Segment Start: Data section

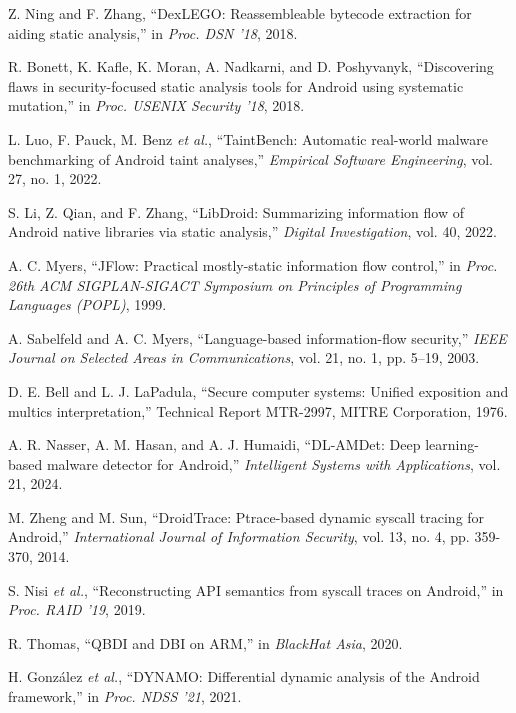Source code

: \documentclass[a4paper,12pt]{report}
\begin{document}
\begin{thebibliography}{99}
Z. Ning and F. Zhang, “DexLEGO: Reassembleable bytecode extraction for aiding static analysis,” in \emph{Proc. DSN '18}, 2018.

R. Bonett, K. Kafle, K. Moran, A. Nadkarni, and D. Poshyvanyk, “Discovering flaws in security-focused static analysis tools for Android using systematic mutation,” in \emph{Proc. USENIX Security '18}, 2018.

L. Luo, F. Pauck, M. Benz \emph{et al.}, “TaintBench: Automatic real-world malware benchmarking of Android taint analyses,” \emph{Empirical Software Engineering}, vol. 27, no. 1, 2022.

S. Li, Z. Qian, and F. Zhang, “LibDroid: Summarizing information flow of Android native libraries via static analysis,” \emph{Digital Investigation}, vol. 40, 2022.

A. C. Myers, “JFlow: Practical mostly-static information flow control,” in \emph{Proc. 26th ACM SIGPLAN-SIGACT Symposium on Principles of Programming Languages (POPL)}, 1999.

A. Sabelfeld and A. C. Myers, “Language-based information-flow security,” \emph{IEEE Journal on Selected Areas in Communications}, vol. 21, no. 1, pp. 5–19, 2003.

D. E. Bell and L. J. LaPadula, “Secure computer systems: Unified exposition and multics interpretation,” Technical Report MTR-2997, MITRE Corporation, 1976.

A. R. Nasser, A. M. Hasan, and A. J. Humaidi, “DL-AMDet: Deep learning-based malware detector for Android,” \emph{Intelligent Systems with Applications}, vol. 21, 2024.

M. Zheng and M. Sun, “DroidTrace: Ptrace-based dynamic syscall tracing for Android,” \emph{International Journal of Information Security}, vol. 13, no. 4, pp. 359-370, 2014.

S. Nisi \emph{et al.}, “Reconstructing API semantics from syscall traces on Android,” in \emph{Proc. RAID '19}, 2019.

R. Thomas, “QBDI and DBI on ARM,” in \emph{BlackHat Asia}, 2020.

H. González \emph{et al.}, “DYNAMO: Differential dynamic analysis of the Android framework,” in \emph{Proc. NDSS '21}, 2021.


\end{thebibliography}
\end{document}
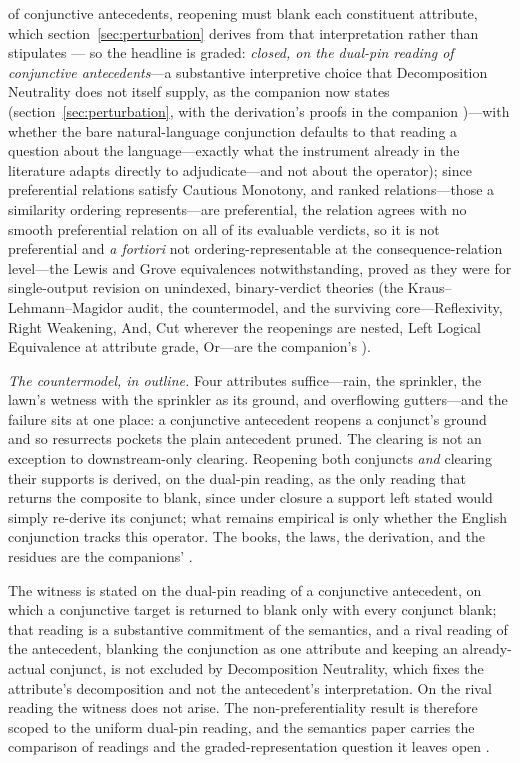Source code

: \documentclass[11pt]{article}
\theoremstyle{definition}
\begin{document}
of conjunctive antecedents, reopening must blank each constituent attribute, which section~\ref{sec:perturbation} derives from that interpretation rather than stipulates --- so the headline is graded: \emph{closed, on the dual-pin reading of conjunctive antecedents}---a substantive interpretive choice that Decomposition Neutrality does not itself supply, as the companion now states (section~\ref{sec:perturbation}, with the derivation's proofs in the companion \cite{Aethus})---with whether the bare natural-language conjunction defaults to that reading a question about the language---exactly what the instrument already in the literature \cite{ciardelli2018} adapts directly to adjudicate---and not about the operator); since preferential relations satisfy Cautious Monotony, and ranked relations---those a similarity ordering represents---are preferential, the relation agrees with no smooth preferential relation on all of its evaluable verdicts, so it is not preferential and \emph{a fortiori} not ordering-representable at the consequence-relation level---the Lewis and Grove equivalences notwithstanding, proved as they were for single-output revision on unindexed, binary-verdict theories (the Kraus--Lehmann--Magidor audit, the countermodel, and the surviving core---Reflexivity, Right Weakening, And, Cut wherever the reopenings are nested, Left Logical Equivalence at attribute grade, Or---are the companion's \cite{Aethus}).

\noindent\textit{The countermodel, in outline.} Four attributes suffice---rain, the sprinkler, the lawn's wetness with the sprinkler as its ground, and overflowing gutters---and the failure sits at one place: a conjunctive antecedent reopens a conjunct's ground and so resurrects pockets the plain antecedent pruned. The clearing is not an exception to downstream-only clearing. Reopening both conjuncts \emph{and} clearing their supports is derived, on the dual-pin reading, as the only reading that returns the composite to blank, since under closure a support left stated would simply re-derive its conjunct; what remains empirical is only whether the English conjunction tracks this operator. The books, the laws, the derivation, and the residues are the companions' \cite{Aethus, AethusSemantics}.

The witness is stated on the dual-pin reading of a conjunctive antecedent, on which a conjunctive target is returned to blank only with every conjunct blank; that reading is a substantive commitment of the semantics, and a rival reading of the antecedent, blanking the conjunction as one attribute and keeping an already-actual conjunct, is not excluded by Decomposition Neutrality, which fixes the attribute's decomposition and not the antecedent's interpretation. On the rival reading the witness does not arise. The non-preferentiality result is therefore scoped to the uniform dual-pin reading, and the semantics paper carries the comparison of readings and the graded-representation question it leaves open \cite{AethusSemantics}.
\end{document}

Segment End: Data section

▶ Exercise requirements
Counting only lines that contain "analysis", what is the total for the entries above? Give the number alone.

▶ Answer area
4